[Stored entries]
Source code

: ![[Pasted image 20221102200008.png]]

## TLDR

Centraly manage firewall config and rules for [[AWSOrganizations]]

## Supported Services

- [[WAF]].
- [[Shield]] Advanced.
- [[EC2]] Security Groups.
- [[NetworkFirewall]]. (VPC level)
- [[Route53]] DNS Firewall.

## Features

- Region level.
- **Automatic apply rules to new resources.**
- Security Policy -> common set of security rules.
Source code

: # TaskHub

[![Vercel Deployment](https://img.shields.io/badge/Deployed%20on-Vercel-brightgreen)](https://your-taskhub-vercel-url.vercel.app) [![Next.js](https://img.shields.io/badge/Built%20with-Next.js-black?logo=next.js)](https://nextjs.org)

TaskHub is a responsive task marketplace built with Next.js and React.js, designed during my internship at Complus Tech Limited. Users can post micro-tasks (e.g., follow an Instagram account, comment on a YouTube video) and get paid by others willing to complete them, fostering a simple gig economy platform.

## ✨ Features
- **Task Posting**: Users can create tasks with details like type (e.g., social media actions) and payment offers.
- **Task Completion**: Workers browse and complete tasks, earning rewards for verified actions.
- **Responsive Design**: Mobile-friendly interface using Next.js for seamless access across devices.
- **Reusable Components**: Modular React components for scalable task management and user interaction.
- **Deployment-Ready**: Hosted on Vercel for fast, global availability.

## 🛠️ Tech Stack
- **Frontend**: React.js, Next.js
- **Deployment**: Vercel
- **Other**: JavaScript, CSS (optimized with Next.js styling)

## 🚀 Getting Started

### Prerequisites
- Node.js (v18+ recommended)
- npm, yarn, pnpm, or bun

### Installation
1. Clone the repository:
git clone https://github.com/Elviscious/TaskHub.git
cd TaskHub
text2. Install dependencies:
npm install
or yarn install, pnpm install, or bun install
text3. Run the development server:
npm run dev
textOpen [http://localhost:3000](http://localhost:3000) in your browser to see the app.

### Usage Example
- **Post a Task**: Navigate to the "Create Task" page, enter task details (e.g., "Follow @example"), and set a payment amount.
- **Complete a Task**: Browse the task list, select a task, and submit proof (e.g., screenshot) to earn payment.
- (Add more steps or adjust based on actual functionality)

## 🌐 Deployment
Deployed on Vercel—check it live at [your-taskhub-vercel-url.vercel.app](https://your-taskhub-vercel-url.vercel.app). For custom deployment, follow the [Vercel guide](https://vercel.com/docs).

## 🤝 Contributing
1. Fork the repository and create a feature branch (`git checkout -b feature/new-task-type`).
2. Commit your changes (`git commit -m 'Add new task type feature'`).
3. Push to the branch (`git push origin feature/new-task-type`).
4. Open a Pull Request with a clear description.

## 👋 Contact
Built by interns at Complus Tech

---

### Task objective:
Copy each entry exactly.

### Answer to this task:
Source code

: ![[Pasted image 20221102200008.png]]

## TLDR

Centraly manage firewall config and rules for [[AWSOrganizations]]

## Supported Services

- [[WAF]].
- [[Shield]] Advanced.
- [[EC2]] Security Groups.
- [[NetworkFirewall]]. (VPC level)
- [[Route53]] DNS Firewall.

## Features

- Region level.
- **Automatic apply rules to new resources.**
- Security Policy -> common set of security rules.
Source code

: # TaskHub

[![Vercel Deployment](https://img.shields.io/badge/Deployed%20on-Vercel-brightgreen)](https://your-taskhub-vercel-url.vercel.app) [![Next.js](https://img.shields.io/badge/Built%20with-Next.js-black?logo=next.js)](https://nextjs.org)

TaskHub is a responsive task marketplace built with Next.js and React.js, designed during my internship at Complus Tech Limited. Users can post micro-tasks (e.g., follow an Instagram account, comment on a YouTube video) and get paid by others willing to complete them, fostering a simple gig economy platform.

## ✨ Features
- **Task Posting**: Users can create tasks with details like type (e.g., social media actions) and payment offers.
- **Task Completion**: Workers browse and complete tasks, earning rewards for verified actions.
- **Responsive Design**: Mobile-friendly interface using Next.js for seamless access across devices.
- **Reusable Components**: Modular React components for scalable task management and user interaction.
- **Deployment-Ready**: Hosted on Vercel for fast, global availability.

## 🛠️ Tech Stack
- **Frontend**: React.js, Next.js
- **Deployment**: Vercel
- **Other**: JavaScript, CSS (optimized with Next.js styling)

## 🚀 Getting Started

### Prerequisites
- Node.js (v18+ recommended)
- npm, yarn, pnpm, or bun

### Installation
1. Clone the repository:
git clone https://github.com/Elviscious/TaskHub.git
cd TaskHub
text2. Install dependencies:
npm install
or yarn install, pnpm install, or bun install
text3. Run the development server:
npm run dev
textOpen [http://localhost:3000](http://localhost:3000) in your browser to see the app.

### Usage Example
- **Post a Task**: Navigate to the "Create Task" page, enter task details (e.g., "Follow @example"), and set a payment amount.
- **Complete a Task**: Browse the task list, select a task, and submit proof (e.g., screenshot) to earn payment.
- (Add more steps or adjust based on actual functionality)

## 🌐 Deployment
Deployed on Vercel—check it live at [your-taskhub-vercel-url.vercel.app](https://your-taskhub-vercel-url.vercel.app). For custom deployment, follow the [Vercel guide](https://vercel.com/docs).

## 🤝 Contributing
1. Fork the repository and create a feature branch (`git checkout -b feature/new-task-type`).
2. Commit your changes (`git commit -m 'Add new task type feature'`).
3. Push to the branch (`git push origin feature/new-task-type`).
4. Open a Pull Request with a clear description.

## 👋 Contact
Built by interns at Complus Tech

---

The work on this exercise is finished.